Please return every line in the following data that includes the string "FullFrame".

EXTRACTED INFORMATION –
****************************************
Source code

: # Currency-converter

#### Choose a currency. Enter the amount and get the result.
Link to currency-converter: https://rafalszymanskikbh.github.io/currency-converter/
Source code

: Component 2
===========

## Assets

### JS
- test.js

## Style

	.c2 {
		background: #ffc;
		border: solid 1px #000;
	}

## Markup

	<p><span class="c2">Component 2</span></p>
****************************************
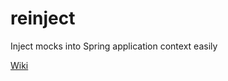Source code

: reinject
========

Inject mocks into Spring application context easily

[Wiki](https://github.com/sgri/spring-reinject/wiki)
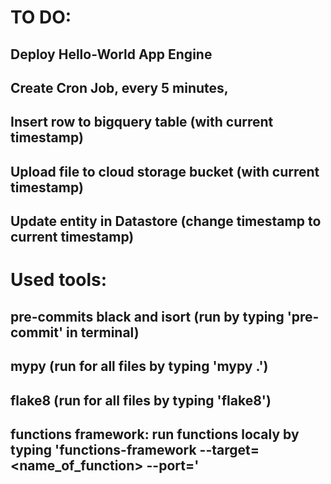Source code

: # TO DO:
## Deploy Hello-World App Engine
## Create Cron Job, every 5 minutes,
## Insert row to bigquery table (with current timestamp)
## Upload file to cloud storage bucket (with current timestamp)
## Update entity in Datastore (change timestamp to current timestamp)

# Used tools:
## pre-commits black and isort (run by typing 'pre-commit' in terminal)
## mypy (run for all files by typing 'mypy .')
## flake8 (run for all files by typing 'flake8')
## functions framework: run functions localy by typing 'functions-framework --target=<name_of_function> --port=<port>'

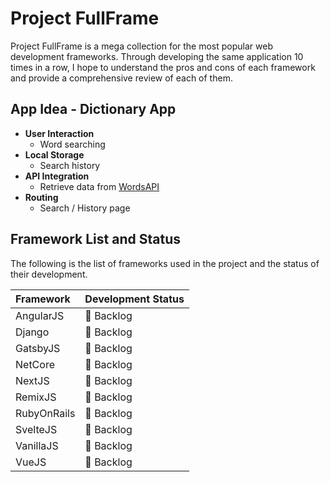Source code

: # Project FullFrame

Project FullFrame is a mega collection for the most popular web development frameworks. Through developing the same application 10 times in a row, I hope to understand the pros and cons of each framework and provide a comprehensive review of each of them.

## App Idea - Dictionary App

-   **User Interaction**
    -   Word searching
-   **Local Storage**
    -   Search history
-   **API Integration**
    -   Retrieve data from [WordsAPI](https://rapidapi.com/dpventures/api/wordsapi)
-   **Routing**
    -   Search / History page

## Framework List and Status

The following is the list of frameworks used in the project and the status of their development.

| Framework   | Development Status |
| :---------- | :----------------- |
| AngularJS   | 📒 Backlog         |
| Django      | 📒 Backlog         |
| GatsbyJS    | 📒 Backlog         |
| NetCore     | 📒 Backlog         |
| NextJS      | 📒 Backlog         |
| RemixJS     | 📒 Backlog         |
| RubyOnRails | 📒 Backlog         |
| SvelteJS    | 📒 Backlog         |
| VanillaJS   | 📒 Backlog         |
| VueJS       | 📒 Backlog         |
****************************************
OUTPUT FOR THIS EXERCISE –
: # Project FullFrame
Project FullFrame is a mega collection for the most popular web development frameworks. Through developing the same application 10 times in a row, I hope to understand the pros and cons of each framework and provide a comprehensive review of each of them.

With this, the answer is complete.